A delegation from Syrian intelligence services was recently dispatched to Tripoli to scrub the Libyan intelligence archives clean of all the records detailing past projects that the two countries had collaborated on, the 'Weekly Standard' U.S. magazine reported.
It said one Arabic-language website claimed that former Syrian vice president Abdel-Halim Khaddam was involved in the disappearance of Imam Moussa al-Sadr, the Iranian-born Lebanese cleric who went missing in Libya in 1978.
A discovery that Syria really was complicit in Sadr's death could cause Bashar Assad's regime some trouble with Lebanon's Shiite community, which revered the cleric, the report said.
Syria can hardly afford to alienate the Shiites, it added.A Khaddam associate who worked in the Syrian regime at high levels, Bassam Bitar, told the magazine that Khaddam warned Sadr not to go to Libya. "Khaddam always thought (Moammar) Gadhafi was crazy and thought something could go wrong, but Sadr went anyway because he needed Gadhafi's money for his projects."

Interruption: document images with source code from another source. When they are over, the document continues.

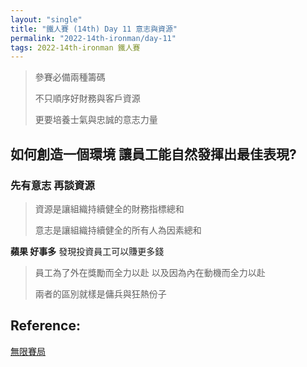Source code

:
 ```yaml
---
layout: "single"
title: "鐵人賽 (14th) Day 11 意志與資源"
permalink: "2022-14th-ironman/day-11"
tags: 2022-14th-ironman 鐵人賽
---
```



> 參賽必備兩種籌碼 
>
> 不只順序好財務與客戶資源 
> 
> 更要培養士氣與忠誠的意志力量

## 如何創造一個環境 讓員工能自然發揮出最佳表現?


### 先有意志 再談資源

> 資源是讓組織持續健全的財務指標總和
>
> 意志是讓組織持續健全的所有人為因素總和

**蘋果 好事多** 發現投資員工可以賺更多錢

> 員工為了外在獎勵而全力以赴 以及因為內在動機而全力以赴
>
> 兩者的區別就樣是傭兵與狂熱份子

## Reference:

[無限賽局](https://www.books.com.tw/products/0010879567?sloc=main)  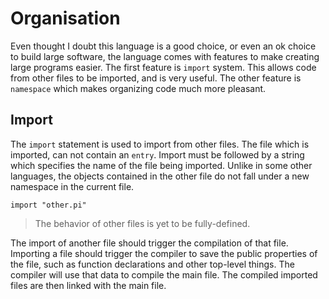 # Organisation

Even thought I doubt this language is a good choice, or even an ok choice to build large software, the language comes with features to make creating large programs easier. The first feature is `import` system. This allows code from other files to be imported, and is very useful. The other feature  is `namespace` which makes organizing code much more pleasant.

## Import

The `import` statement is used to import from other files. The file which is imported, can not contain an `entry`. Import must be followed by a string which specifies the name of the file being imported. Unlike in some other languages, the objects contained in the other file do not fall under a new namespace in the current file.

```
import "other.pi"
```

> The behavior of other files is yet to be fully-defined.

The import of another file should trigger the compilation of that file. Importing a file should trigger the compiler to save  the public properties of the file, such as function declarations and other top-level things. The compiler will use that data to compile the main file. The compiled imported files are then linked with the main file.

The point of contention between Gadhafi and Sadr was that the Libyan leader wanted the cleric to use Libyan funds to support the Palestinian resistance against Israel, but Sadr was using it instead to build up the impoverished Shiite community in southern Lebanon. "The two started to argue and it got out of hand," says Bitar. "Gadhafi told his officers to 'take him away,' which they interpreted as an order to kill him and his two associates."
When Gadhafi asked the next day where Sadr was and discovered he had been killed, he had his officer killed. "Gadhafi didn't want to have any troubles coming from killing Sadr," says Bitar. "He called the Syrians in a panic to ask for advice, and it was Damascus that told him to concoct the story that he (Sadr) was last seen leaving Libya for Italy, where he supposedly disappeared."